Taylor researched ATF rules regarding the building of firearms and wanted to follow them carefully.  Sadly, however, the state of New York has its own laws which leftist governments believe supersede federal law and the Constitution.  

Because Taylor was apparently not officially licensed as a gunsmith in NY, authorities decided to raid his home and arrest him for possession of gun parts (including 80% lowers) which are legal federally but require a smithing certificate in the state (a legal gray area which is being contested).  Taylor was easy to find because he purchased all the parts with his own credit cards thinking he was protected under ATF rules.

ATF rules state that the building of guns for personal use including 80% lowers and related parts is legal as long as the person does not build those weapons to sell. 

Taylor's lawyer, Vinoo Varghese, noted that the case is a difficult one in New York, hinting at the leftist bias within NY courtrooms when it comes to the 2nd Amendment.  In fact, Varghese suggested that when Judge Abena Darkeh took over the case she was oddly hostile towards the defense.  He mentions that she interrupted his opening statements multiple times, claiming that he could not use 2nd Amendment arguments in her courtroom:

"She told us, 'Do not bring the Second Amendment into this courtroom. It doesn't exist here. So you can't argue Second Amendment. This is New York.'"

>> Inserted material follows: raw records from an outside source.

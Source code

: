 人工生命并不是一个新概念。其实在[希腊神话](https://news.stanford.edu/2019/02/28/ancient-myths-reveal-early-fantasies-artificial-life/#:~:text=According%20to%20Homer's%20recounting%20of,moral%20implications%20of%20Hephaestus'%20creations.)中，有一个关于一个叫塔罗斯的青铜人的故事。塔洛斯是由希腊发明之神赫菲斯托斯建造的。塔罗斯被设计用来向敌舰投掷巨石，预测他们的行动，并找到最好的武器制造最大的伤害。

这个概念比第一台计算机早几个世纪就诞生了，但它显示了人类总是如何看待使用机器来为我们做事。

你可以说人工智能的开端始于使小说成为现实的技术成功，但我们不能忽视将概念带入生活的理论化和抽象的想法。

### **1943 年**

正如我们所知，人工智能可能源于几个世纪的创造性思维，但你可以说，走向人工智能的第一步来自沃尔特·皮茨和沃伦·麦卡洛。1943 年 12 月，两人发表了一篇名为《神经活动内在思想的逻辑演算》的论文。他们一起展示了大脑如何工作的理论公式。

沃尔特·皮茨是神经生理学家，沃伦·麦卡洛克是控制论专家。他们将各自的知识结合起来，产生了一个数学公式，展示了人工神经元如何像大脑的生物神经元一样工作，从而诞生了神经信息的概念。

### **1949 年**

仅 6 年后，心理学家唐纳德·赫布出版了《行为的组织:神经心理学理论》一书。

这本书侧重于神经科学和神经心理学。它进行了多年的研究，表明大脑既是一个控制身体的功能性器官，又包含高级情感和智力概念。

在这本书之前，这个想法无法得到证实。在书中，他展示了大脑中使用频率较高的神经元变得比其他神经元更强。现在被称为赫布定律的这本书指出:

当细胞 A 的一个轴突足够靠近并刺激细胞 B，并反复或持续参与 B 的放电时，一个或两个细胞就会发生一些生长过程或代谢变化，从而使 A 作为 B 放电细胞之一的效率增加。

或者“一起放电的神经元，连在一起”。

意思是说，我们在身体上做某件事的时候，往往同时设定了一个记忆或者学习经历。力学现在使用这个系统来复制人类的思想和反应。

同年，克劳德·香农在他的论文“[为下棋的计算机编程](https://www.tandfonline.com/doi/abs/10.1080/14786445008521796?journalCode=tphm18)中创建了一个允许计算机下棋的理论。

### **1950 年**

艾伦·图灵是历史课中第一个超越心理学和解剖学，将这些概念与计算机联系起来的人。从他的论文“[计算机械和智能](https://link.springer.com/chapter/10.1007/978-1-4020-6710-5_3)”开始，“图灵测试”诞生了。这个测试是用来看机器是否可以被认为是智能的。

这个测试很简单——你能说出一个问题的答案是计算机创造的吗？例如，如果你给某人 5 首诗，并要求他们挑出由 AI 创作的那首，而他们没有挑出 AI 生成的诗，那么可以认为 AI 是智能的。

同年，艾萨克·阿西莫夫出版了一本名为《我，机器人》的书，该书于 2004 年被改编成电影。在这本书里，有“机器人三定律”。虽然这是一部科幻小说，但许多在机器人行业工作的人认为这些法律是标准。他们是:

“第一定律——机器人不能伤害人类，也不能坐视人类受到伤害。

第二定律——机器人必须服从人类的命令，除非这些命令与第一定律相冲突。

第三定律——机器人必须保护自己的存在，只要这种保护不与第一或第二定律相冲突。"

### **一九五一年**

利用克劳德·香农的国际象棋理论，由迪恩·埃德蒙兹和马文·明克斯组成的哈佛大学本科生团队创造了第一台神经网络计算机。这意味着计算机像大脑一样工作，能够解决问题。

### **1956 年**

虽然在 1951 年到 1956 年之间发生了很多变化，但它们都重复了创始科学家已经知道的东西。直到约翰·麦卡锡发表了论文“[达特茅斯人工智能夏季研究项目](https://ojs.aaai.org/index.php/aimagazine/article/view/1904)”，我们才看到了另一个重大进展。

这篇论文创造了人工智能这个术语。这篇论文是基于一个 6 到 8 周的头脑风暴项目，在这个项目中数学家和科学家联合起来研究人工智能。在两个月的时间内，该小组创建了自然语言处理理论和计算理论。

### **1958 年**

Of course, the 2nd Amendment and the Bill of Rights surpasses the authority of the State of New York and the courtroom of Judge Abena Darkeh.  New York progressives might like to think their state is a separate country from the US with its own rules, but it's not.  It's clear that this is a situation in which an activist judge is seeking to make an example out of a law abiding citizen with no previous criminal record.  The goal is to send a message that blue states are going to fabricate their own rules when it comes to gun rights regardless of constitutional precedent. 

3 Comments in Response to

Comment by PureTrust
Entered on:

The thing that any court does first - especially courts of first appearance - is to ascertain the 'identity' of the persons in the case. Right from the start, the so-called defendant has to express that he is not the person on the indictment. The clear evidence is that the indictment person doesn't bleed when cut by a pen-knife, but the so-called defendant does bleed. Names, addresses, and other info on the indictment might be similar to info of the so-called defendant, and the judge might say something to the effect that the info on the indictment only represents the so-called defendant, but it doesn't if the so-called defendant doesn't accept such. If the signature of the so-called defendant isn't on the the indictment, the 'person' on the indictment isn't one of his persons, by 4th Amendment. Rather, the prosecutor and the judge have stolen some of his persons' info to make up a fake person - fake until the so-called defendant accepts that it is one of his persons.

Comment by Chip Saunders
Entered on:

I do not seek to argue with Pure Trust, but this is actually a somewhat simpler matter than he describes, but just as pernicious. Courts of first appearance only concern themselves with whether statutes were violated, NOT whether those statutes are legal in the first place. To the judiciary, that is what appellate courts are for. So nearly any judge in any initial court is going to tell you the same thing;...Constitutional matters are not argued here. Or at least that's what they tell you when they have a bias against your take on that particular Constitutional matter. If they have a bias in FAVOR of your Constitutional principle, they are more than happy to entertain it. But they are not REQUIRED to. Indeed, it is perfectly appropriate to present and argue and cite Constitutional arguments at any point in any court.

Comment by PureTrust
Entered on:

Generally speaking, and nowadays, the Amendments don't exist in a courtroom. Why not? Because the Contract Clause, and what it has been adjudicated to mean, supersedes the Amendments. It works like this. When you go to court with an attorney, you have bypassed the Amendments by contract with your attorney, who is an officer of the court, under the judge's authority - and In other words, you have made a contract with the court to let it decide your case. You no longer have any say in the matter. The judge only has to follow the Amendments if she wants to, because it is now a case by contract, under contract law. This is part of the reason why Trump is having so many troubles in his trials. He contracted with the court to let the court decide. The court is acting as it is to bring Trump down, and to hide the info in this comment.